Historical population
| Census | Pop. | Note | %± |
| 1970 | 186 |  | — |
| 1980 | 168 |  | −9.7% |
| 1990 | 94 |  | −44.0% |
| 2000 | 56 |  | −40.4% |
| 2010 | 97 |  | 73.2% |
| 2020 | 67 |  | −30.9% |
U.S. Decennial Census

===2020 census===

Neylandville town, Texas – Racial and ethnic composition Note: the US Census treats Hispanic/Latino as an ethnic category. This table excludes Latinos from the racial categories and assigns them to a separate category. Hispanics/Latinos may be of any race.
| Race / Ethnicity (NH = Non-Hispanic) | Pop 2000 | Pop 2010 | Pop 2020 | % 2000 | % 2010 | % 2020 |
|---|---|---|---|---|---|---|
| White alone (NH) | 2 | 40 | 26 | 3.57% | 41.24% | 38.81% |
| Black or African American alone (NH) | 54 | 42 | 29 | 96.43% | 43.30% | 43.28% |
| Native American or Alaska Native alone (NH) | 0 | 0 | 0 | 0.00% | 0.00% | 0.00% |
| Asian alone (NH) | 0 | 0 | 2 | 0.00% | 0.00% | 2.99% |
| Pacific Islander or Native Hawaiian alone (NH) | 0 | 0 | 0 | 0.00% | 0.00% | 0.00% |
| Other race alone (NH) | 0 | 0 | 1 | 0.00% | 0.00% | 1.49% |
| Mixed race or Multiracial (NH) | 0 | 0 | 0 | 0.00% | 0.00% | 0.00% |
| Hispanic or Latino (any race) | 0 | 15 | 9 | 0.00% | 15.46% | 13.43% |
| Total | 56 | 97 | 67 | 100.00% | 100.00% | 100.00% |

As of the 2020 United States census, there were 67 people, 43 households, and 33 families residing in the town.

===2000 census===
As of the census of 2000, there were 56 people, 24 households, and 15 families residing in the town. The population density was 177.2 PD/sqmi. There were 32 housing units at an average density of 101.2 /sqmi. The racial makeup of the town was 3.57% White and 96.43% African American.

There were 24 households, out of which 25.0% had children under the age of 18 living with them, 41.7% were married couples living together, 8.3% had a female householder with no husband present, and 37.5% were non-families. 33.3% of all households were made up of individuals, and 16.7% had someone living alone who was 65 years of age or older.
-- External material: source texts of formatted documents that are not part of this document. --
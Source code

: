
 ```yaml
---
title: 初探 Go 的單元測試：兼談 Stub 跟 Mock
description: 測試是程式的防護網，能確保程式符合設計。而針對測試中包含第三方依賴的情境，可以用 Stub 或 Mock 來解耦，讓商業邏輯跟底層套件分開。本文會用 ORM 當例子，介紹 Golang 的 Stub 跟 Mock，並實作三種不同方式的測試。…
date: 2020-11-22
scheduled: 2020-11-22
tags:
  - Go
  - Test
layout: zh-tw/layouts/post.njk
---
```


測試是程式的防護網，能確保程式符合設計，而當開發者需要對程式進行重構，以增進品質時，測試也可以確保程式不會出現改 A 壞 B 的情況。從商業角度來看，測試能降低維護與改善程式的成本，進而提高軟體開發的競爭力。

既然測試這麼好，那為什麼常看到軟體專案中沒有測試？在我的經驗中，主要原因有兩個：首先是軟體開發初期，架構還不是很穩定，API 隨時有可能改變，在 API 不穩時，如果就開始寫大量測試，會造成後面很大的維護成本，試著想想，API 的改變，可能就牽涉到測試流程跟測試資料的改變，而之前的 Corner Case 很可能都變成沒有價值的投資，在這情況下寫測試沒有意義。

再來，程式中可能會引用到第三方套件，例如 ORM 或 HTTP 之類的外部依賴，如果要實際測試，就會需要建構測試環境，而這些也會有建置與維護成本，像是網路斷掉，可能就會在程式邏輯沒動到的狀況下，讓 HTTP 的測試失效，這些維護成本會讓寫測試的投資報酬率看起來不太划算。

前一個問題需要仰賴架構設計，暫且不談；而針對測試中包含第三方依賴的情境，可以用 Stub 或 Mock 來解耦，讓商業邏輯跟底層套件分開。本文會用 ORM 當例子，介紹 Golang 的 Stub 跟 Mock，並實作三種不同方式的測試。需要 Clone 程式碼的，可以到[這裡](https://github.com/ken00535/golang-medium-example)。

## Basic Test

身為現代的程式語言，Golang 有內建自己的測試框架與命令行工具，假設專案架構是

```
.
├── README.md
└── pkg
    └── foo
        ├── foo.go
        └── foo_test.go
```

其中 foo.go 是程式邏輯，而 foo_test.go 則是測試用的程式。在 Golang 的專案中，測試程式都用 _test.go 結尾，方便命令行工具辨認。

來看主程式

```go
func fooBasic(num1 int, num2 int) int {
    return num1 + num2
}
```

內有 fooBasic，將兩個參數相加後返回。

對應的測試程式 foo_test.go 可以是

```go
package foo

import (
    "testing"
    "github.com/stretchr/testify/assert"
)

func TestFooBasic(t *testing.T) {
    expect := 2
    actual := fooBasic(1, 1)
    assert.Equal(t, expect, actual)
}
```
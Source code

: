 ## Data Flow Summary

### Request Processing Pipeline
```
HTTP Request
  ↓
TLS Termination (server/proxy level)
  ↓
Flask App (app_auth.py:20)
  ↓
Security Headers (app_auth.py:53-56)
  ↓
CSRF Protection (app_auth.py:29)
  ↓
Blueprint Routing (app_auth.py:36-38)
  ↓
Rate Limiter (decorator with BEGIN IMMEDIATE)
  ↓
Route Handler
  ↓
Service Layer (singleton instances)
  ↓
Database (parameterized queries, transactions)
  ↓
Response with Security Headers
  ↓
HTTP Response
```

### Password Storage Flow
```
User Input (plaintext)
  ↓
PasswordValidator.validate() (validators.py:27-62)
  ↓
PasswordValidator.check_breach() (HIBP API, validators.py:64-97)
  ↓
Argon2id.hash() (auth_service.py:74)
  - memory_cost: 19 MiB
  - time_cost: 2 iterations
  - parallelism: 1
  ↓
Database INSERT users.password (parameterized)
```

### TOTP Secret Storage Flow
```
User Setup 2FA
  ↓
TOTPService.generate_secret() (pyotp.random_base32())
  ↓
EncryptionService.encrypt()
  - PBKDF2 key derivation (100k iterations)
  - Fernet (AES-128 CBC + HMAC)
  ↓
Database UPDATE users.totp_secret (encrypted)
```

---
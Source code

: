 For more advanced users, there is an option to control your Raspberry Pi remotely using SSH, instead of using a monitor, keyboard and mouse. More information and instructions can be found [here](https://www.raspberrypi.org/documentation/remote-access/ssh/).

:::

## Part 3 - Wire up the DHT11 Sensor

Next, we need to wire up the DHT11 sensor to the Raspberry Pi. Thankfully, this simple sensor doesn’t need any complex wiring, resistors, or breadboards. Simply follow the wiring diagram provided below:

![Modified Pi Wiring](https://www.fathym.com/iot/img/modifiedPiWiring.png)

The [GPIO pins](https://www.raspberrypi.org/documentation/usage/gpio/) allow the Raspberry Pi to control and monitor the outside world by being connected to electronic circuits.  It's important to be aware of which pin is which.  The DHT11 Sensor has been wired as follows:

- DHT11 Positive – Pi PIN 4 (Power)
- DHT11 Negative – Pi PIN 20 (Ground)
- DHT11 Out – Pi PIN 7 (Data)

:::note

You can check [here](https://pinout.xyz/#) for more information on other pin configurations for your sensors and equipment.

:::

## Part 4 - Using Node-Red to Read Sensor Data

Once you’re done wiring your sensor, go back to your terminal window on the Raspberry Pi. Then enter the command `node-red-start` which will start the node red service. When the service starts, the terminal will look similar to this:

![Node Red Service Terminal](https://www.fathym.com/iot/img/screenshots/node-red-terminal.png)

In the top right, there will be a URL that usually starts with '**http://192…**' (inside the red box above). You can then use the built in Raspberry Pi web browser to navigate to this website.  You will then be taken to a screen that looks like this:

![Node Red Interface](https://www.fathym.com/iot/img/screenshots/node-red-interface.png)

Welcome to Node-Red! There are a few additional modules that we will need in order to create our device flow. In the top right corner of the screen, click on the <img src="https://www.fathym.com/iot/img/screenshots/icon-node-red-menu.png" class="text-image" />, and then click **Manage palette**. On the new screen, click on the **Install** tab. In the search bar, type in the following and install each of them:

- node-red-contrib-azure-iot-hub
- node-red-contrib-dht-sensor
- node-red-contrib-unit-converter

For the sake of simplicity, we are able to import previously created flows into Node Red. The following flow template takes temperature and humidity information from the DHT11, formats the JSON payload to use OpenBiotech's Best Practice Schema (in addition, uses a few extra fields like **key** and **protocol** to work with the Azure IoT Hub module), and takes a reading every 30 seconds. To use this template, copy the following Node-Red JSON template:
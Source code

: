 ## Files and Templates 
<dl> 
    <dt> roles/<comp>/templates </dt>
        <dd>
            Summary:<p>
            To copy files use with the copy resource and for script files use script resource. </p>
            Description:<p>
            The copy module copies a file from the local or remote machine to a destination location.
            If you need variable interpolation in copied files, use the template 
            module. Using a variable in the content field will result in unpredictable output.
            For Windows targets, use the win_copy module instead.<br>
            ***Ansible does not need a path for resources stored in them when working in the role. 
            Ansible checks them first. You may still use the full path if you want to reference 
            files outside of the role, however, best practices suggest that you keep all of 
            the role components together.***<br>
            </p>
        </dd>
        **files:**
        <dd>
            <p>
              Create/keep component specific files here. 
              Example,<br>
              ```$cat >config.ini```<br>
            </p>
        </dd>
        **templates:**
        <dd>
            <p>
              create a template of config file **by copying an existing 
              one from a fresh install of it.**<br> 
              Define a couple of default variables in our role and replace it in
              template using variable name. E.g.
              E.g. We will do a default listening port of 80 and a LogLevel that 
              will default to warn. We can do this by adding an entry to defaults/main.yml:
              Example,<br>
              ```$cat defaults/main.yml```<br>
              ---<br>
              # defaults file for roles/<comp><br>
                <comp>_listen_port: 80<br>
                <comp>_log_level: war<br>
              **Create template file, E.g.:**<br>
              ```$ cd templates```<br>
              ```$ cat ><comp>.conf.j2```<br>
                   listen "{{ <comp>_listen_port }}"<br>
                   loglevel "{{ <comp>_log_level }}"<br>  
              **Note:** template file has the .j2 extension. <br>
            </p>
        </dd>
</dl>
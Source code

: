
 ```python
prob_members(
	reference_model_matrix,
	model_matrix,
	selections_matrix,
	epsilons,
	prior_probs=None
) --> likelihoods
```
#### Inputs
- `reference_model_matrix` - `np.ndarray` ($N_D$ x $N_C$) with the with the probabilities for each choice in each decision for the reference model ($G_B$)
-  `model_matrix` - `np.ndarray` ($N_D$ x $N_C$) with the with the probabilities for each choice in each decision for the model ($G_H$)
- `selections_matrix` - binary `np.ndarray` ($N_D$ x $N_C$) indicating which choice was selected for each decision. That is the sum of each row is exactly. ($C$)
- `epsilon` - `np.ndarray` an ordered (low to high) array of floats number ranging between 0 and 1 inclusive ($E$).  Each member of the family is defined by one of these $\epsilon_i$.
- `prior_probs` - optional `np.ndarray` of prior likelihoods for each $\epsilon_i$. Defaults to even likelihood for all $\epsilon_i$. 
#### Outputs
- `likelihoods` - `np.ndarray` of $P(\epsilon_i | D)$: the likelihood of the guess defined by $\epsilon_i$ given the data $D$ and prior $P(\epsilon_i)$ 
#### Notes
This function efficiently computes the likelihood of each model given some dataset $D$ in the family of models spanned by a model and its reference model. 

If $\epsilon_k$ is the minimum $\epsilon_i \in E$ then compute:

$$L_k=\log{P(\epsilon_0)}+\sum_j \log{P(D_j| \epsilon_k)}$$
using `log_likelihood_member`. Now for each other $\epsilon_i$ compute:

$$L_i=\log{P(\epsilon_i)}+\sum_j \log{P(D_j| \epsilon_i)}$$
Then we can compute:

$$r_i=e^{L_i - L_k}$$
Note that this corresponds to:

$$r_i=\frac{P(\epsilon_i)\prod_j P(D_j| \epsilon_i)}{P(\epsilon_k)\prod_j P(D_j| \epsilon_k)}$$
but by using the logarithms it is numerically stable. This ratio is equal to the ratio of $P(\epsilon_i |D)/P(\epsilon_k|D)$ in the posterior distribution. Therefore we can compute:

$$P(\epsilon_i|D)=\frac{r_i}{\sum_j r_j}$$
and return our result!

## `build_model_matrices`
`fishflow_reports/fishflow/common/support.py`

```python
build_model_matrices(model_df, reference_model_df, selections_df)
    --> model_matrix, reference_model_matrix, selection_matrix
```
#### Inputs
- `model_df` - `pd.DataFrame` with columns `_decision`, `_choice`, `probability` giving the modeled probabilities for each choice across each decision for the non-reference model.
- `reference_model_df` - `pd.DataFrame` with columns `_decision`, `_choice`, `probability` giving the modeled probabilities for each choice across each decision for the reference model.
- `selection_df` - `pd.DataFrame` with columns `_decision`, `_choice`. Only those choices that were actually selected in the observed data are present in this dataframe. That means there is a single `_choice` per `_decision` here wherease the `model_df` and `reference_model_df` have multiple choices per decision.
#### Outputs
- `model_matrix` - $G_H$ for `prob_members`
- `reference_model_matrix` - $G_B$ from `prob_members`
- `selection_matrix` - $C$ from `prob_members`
The average household size was 2.33 and the average family size was 3.07.

In the town, the population was spread out, with 17.9% under the age of 18, 5.4% from 18 to 24, 30.4% from 25 to 44, 30.4% from 45 to 64, and 16.1% who were 65 years of age or older. The median age was 43 years. For every 100 females, there were 100.0 males. For every 100 females age 18 and over, there were 100.0 males.

The median income for a household in the town was $50,417, and the median income for a family was $52,083. Males had a median income of $23,333 versus $20,417 for females. The per capita income for the town was $21,888. There were no families and 14.6% of the population living below the poverty line, including no under eighteens and 40.0% of those over 64.

==Economy==
Neylandville is home to one liquor store and one beer and wine store. It is the closest town to Greenville that allows the sale of alcoholic beverages.

==Education==
Neylandville is served by the Commerce Independent School District.